06.11.2019 - 16:21 Uhr
Sulzbach-RosenbergOberpfalz

Bypass-Kanal gegen Hochwasser in Großalbershof

Land unter im Dorf - das hat es in Großalbershof schon öfter gegeben. Jetzt laufen aber die Planungen für eine Lösung auf Hochtouren: Ein "Bypass" im Osten soll Abhilfe schaffen, ein Speicher zusätzliche Sicherheit bringen.

Gewaltige Wassermengen brachen 2011 über den Ortsteil Großalbershof herein – dieses Gartenhaus stand zur Hälfte unter Wasser.
von Joachim Gebhardt Kontakt Profil

Schon seit Jahren ziehen sich Gespräche zwischen den Behörden und die Vorplanungen hin, jetzt stellte das beauftragte Ingenieurbüro UTA im Bauausschuss weitere Einzelheiten und einen groben Zeitplan vor. Rainer Rubenbauer erinnerte zunächst an seine Präsentation bei der Info-Veranstaltung für die Großalbershofer Bürger am 3. Juni, bei der er die beiden Bauabschnitte der Hochwasserfreilegung ausführlich beschrieben hatte.

Abfluss verbessern

Diese beiden Kanalröhren konnten das Hochwasser nicht mehr fassen. Damit sich das nicht wiederholt, wird jetzt ein Entlastungskanal angelegt.

Die jetzige Situation stelle sich mit einer Regenwasser-Einleitstelle in der Dorfmitte problematisch dar. Deswegen sollten im ersten Bauabschnitt die Abflussleistung des Leherbaches hydraulisch verbessert werden. Das Regenwasser aus dem gesamten Hanggebiet im südwestlichen Ortsteil von Großalbershof und die Bahndamm-Entwässerung pressen sich momentan durch eine bestehende 600-Millimeter-Leitung Richtung Bach und stoßen dort im 90-Grad-Winkel an. Der teils verrohrte, teils offene Ablauf schafft dann bei Starkregen die Wassermassen oft nicht genügend weg, so dass es zu Überflutungen kommt.
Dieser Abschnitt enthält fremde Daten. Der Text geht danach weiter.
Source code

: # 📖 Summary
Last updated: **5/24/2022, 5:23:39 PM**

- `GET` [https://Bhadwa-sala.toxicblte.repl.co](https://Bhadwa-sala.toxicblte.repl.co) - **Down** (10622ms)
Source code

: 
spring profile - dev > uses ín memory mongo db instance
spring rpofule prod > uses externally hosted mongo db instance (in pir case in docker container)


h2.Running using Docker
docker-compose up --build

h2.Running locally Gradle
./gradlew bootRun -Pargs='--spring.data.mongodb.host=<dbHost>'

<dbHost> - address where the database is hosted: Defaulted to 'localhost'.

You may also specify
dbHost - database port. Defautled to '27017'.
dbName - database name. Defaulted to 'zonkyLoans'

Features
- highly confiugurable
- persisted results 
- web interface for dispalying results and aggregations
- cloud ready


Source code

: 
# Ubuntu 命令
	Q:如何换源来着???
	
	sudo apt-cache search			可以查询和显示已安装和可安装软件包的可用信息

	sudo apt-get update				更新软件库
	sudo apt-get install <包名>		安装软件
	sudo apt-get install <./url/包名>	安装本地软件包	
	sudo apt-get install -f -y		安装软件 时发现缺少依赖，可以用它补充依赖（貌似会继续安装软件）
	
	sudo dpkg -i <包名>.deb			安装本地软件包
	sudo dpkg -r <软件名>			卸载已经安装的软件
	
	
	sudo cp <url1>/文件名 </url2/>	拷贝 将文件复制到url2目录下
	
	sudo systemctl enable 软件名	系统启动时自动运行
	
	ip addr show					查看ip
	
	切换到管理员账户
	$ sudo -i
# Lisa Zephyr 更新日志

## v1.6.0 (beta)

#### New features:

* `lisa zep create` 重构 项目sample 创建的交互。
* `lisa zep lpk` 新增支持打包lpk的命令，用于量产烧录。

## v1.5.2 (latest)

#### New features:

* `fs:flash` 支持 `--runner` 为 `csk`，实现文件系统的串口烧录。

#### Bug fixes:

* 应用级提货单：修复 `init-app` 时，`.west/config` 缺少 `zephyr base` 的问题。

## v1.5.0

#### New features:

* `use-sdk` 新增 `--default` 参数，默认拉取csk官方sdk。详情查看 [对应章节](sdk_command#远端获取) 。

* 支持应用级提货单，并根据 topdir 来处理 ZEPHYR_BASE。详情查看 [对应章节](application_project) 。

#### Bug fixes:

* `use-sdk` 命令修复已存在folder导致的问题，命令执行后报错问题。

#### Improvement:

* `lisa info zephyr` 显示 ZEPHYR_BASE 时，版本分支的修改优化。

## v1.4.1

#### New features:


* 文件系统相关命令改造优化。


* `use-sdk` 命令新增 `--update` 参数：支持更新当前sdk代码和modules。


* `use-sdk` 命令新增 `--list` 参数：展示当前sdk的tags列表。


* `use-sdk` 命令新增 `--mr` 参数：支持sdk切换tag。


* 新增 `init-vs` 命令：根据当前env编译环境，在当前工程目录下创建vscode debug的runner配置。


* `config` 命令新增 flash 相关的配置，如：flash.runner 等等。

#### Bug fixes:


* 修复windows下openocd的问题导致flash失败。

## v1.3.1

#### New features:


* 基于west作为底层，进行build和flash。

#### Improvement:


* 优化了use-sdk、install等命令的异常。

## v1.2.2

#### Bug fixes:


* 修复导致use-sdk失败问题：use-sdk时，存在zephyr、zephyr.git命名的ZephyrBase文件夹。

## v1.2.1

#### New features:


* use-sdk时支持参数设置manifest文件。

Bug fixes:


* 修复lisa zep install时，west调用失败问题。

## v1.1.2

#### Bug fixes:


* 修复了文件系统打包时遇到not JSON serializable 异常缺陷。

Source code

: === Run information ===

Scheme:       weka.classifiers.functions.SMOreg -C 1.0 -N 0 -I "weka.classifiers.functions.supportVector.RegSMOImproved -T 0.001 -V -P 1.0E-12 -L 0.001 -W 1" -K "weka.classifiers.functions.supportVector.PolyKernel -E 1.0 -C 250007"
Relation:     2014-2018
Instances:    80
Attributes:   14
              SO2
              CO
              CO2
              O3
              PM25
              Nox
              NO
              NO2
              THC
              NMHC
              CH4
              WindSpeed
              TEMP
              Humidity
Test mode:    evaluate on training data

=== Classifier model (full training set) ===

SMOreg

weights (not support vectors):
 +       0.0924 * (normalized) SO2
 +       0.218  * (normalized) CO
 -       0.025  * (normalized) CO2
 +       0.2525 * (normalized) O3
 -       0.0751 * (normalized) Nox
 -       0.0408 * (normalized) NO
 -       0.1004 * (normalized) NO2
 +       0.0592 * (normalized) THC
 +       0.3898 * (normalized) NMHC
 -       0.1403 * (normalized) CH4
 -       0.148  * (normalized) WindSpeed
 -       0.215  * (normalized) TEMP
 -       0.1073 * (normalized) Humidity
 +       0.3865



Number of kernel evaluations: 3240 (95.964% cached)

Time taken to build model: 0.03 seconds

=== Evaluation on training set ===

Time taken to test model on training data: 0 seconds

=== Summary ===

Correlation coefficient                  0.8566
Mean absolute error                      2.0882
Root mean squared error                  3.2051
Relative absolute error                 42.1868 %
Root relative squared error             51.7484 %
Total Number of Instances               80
Strömungstechnisch ungünstige Kanalverläufe tun ein Übriges, um für Rückstau zu sorgen.

Und das ist der Plan: Das Wasser aus diesem Hanggebiet und die gesamte Bahndamm-Entwässerung werden gebündelt, unter dem Bahndamm hindurchgeleitet und fließen in einer neuen, 150 Meter langen 800er-Leitung östlich der Bahnlinie in Richtung Unterführung in das nachfolgende Bach-System nach Iber ab.

Becken soll vorbeugen

Das entlastet den Leherbach in der Ortsmitte schon mal. Zusätzlich müssen einige bestehende Rohrleitungen im Dorf, die nicht optimal sind, verlegt oder erweitert werden.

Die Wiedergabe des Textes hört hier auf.